Task objective
Go through the data and copy each line that holds "korisnika".

Extracted entries
<<<<

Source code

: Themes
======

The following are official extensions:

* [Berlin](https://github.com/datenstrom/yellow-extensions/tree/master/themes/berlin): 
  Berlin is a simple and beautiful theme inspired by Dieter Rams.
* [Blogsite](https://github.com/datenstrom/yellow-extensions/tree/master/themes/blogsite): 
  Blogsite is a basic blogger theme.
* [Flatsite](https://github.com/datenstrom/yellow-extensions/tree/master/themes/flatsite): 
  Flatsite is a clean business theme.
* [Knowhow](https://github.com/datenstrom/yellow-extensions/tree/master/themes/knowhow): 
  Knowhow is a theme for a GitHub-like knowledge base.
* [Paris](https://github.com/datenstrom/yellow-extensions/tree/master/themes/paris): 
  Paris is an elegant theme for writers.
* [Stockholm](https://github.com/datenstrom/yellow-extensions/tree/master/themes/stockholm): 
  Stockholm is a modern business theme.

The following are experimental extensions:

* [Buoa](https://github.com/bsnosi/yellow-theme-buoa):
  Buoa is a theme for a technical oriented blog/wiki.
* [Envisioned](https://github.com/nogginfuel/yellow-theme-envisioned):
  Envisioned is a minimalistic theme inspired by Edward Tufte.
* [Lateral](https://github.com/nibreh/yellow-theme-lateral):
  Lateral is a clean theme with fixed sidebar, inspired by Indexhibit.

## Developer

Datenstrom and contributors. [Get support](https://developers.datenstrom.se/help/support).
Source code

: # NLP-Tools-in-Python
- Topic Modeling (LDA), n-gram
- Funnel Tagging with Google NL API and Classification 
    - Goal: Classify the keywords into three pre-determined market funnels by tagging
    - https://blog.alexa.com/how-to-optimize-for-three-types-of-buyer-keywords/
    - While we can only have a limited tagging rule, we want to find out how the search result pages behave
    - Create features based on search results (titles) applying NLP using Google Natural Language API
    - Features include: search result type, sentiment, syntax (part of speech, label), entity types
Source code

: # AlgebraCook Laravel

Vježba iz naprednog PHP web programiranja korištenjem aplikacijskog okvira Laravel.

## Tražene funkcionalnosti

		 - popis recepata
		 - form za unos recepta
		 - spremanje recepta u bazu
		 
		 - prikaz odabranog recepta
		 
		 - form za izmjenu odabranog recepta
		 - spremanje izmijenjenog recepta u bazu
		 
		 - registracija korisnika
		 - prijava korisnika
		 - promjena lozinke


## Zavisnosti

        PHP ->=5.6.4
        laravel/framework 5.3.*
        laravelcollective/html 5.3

>>>>
<<<<

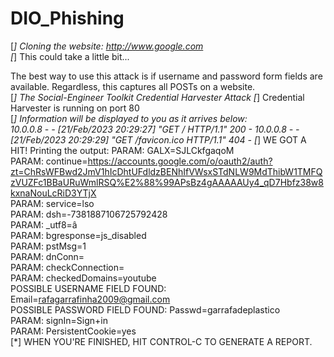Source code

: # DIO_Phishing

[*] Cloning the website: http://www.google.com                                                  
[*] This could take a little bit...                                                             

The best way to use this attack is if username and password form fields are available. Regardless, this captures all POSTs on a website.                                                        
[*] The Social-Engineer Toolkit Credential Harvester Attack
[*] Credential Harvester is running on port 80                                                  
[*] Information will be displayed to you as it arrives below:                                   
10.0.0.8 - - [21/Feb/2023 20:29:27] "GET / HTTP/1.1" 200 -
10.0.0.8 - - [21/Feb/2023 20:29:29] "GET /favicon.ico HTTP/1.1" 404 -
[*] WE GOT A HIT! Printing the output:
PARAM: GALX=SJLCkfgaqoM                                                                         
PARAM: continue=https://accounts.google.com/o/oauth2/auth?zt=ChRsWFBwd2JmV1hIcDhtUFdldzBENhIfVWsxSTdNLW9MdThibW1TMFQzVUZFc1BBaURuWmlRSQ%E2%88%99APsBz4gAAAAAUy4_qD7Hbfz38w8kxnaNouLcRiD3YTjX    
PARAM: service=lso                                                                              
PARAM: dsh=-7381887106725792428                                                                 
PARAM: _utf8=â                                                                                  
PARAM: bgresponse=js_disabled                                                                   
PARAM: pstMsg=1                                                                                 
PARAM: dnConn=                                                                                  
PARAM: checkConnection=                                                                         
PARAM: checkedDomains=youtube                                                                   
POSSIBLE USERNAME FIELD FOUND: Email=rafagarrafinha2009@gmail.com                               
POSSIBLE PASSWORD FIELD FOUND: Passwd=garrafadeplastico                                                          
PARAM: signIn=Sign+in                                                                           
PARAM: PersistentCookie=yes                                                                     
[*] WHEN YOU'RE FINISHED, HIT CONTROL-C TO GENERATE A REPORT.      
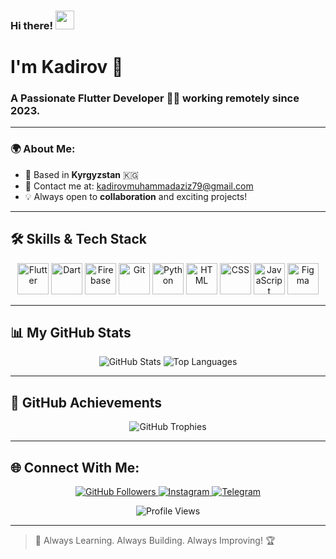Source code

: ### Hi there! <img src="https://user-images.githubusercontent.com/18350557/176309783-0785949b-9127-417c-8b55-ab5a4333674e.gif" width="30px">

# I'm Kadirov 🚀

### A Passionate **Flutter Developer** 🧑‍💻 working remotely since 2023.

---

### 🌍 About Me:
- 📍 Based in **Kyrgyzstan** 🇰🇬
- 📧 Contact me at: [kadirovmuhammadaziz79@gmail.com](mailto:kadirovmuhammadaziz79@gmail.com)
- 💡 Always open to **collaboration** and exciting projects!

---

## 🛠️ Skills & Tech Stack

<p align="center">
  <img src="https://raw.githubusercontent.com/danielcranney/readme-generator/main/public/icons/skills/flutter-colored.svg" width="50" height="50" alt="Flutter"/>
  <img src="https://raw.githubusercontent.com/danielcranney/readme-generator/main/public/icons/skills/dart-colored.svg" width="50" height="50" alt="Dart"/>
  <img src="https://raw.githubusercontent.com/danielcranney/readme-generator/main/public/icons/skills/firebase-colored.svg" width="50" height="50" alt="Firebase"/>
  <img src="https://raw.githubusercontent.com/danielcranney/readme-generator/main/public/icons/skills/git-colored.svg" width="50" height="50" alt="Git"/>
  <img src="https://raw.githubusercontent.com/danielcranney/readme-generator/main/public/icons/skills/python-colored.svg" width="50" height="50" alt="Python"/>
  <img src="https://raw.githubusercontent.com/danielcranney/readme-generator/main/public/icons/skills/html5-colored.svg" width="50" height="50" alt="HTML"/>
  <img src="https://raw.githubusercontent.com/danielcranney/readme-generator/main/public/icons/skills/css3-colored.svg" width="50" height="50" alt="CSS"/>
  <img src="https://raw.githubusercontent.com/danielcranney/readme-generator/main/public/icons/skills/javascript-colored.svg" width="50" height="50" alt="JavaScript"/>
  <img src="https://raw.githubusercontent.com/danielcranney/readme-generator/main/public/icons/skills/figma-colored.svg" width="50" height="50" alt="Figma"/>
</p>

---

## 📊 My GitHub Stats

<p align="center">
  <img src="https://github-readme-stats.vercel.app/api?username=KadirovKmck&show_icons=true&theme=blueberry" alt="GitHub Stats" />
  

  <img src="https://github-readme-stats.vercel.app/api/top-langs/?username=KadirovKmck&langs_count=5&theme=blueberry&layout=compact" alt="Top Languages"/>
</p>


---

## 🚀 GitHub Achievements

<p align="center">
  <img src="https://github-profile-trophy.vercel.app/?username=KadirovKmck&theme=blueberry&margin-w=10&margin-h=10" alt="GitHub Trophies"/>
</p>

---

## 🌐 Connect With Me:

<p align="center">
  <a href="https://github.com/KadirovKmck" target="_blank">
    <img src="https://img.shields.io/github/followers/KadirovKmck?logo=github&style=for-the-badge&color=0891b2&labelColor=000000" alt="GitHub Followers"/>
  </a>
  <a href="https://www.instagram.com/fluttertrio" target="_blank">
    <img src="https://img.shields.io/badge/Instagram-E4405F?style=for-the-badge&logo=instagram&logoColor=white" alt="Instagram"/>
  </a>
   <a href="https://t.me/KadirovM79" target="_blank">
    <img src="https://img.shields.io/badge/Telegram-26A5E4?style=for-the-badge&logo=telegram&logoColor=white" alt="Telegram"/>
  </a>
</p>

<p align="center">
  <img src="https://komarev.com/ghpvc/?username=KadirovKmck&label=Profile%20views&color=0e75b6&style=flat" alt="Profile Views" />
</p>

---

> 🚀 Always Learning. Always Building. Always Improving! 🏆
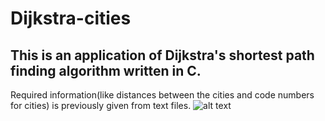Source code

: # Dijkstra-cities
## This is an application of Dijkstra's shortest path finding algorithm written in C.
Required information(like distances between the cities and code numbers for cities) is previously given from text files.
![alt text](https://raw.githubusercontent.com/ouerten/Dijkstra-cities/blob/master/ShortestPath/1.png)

>>>>

Result for this exercise
		 - registracija korisnika
		 - prijava korisnika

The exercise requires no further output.